Miller Hall, originally WWU's Campus School, was built in 1943 and enlarged in 1968. Since then, no major renovation work had been done to the building prior to this project.
The Miller Hall building renovation generated 277 jobs directly related to the project construction and roughly 500 jobs total in Whatcom County, according to economic estimates based on “job years” (or the equivalent of one year of work per job). The project generated over $78 million in total local economic activity.
The building renovation has a strong green focus, incorporating a number of sustainable features. Windows are operable, mechanical systems in some areas use chilled beam cooling, and highly efficient lighting is combined with increased daylighting. “Deconstruction” took advantage of the salvage value of materials to recycle site and building waste to prevent useable materials from going into landfills. Where possible, the project team used recycled and recyclable products as well as products purchased locally, such as certified wood products from the Pacific Northwest.
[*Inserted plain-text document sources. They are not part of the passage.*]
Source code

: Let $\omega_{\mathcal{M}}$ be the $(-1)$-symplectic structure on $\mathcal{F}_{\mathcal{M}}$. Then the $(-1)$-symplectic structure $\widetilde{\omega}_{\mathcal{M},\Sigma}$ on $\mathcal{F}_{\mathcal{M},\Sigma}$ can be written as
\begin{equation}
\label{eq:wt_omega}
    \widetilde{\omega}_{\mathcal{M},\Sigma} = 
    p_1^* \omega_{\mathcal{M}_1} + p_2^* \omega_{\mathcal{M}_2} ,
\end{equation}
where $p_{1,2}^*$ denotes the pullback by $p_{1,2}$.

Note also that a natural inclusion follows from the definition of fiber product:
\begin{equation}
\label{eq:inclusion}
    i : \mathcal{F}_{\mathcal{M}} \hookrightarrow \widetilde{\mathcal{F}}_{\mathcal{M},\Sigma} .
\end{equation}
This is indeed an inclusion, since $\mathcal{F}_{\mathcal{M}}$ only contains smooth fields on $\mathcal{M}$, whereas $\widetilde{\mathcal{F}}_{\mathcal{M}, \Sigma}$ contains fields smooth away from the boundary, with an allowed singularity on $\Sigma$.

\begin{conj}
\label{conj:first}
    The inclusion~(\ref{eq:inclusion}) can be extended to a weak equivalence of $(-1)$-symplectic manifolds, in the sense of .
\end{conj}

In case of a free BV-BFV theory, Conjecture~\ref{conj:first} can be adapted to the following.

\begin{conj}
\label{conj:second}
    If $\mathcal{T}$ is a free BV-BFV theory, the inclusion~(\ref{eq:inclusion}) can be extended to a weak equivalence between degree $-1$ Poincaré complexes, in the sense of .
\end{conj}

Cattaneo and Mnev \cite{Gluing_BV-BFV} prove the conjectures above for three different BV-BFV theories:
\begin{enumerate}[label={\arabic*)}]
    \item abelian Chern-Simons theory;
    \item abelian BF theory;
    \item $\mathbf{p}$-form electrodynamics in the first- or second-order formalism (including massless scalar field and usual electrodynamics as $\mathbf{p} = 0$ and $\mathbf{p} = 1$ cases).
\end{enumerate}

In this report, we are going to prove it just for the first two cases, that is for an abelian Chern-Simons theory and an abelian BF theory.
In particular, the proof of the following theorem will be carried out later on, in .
A “green roof” was installed over the new Student Collaboration Space – where students can meet and study – built in the existing courtyard of Miller Hall. The green roof consists of a mat system of sedum plants, a flowering plant that requires little maintenance. The advantages of green roofs include: savings on heating and cooling costs; better sound insulation; reduction in storm water runoff and extra protection resulting in a longer roof lifespan.
The Miller Hall project was designed to achieve a LEED (Leadership in Energy and Environmental Design) rating of Silver or higher. LEED certification is a green building rating system developed by the U.S. Green Building Council.
The first phase of the building renovation began in the summer of 2009 and was completed at the end of summer 2010. During Phase I, occupants from the 1960s wing were moved into the 1940s wing and other temporary spaces around campus while the 1960s wing was completely renovated. Phase II included renovation of the 1940s wing, which includes the portion of the building that housed the former Campus School.
The only portion of the building that will not open for fall quarter are classrooms in the 1940s wing, which will open for use for winter quarter.
Dawson Construction of Bellingham was the general contractor and project construction manager. The project team also includes Mahlum Architects, Coughlin Porter Lundeen, civil and structural engineers; CDI Engineers, mechanical; Sparling, electrical; and Berger Partnership, landscape architects.
On Nov. 2, a renovation re-dedication event – open to the public and campus community – will be held at Miller Hall.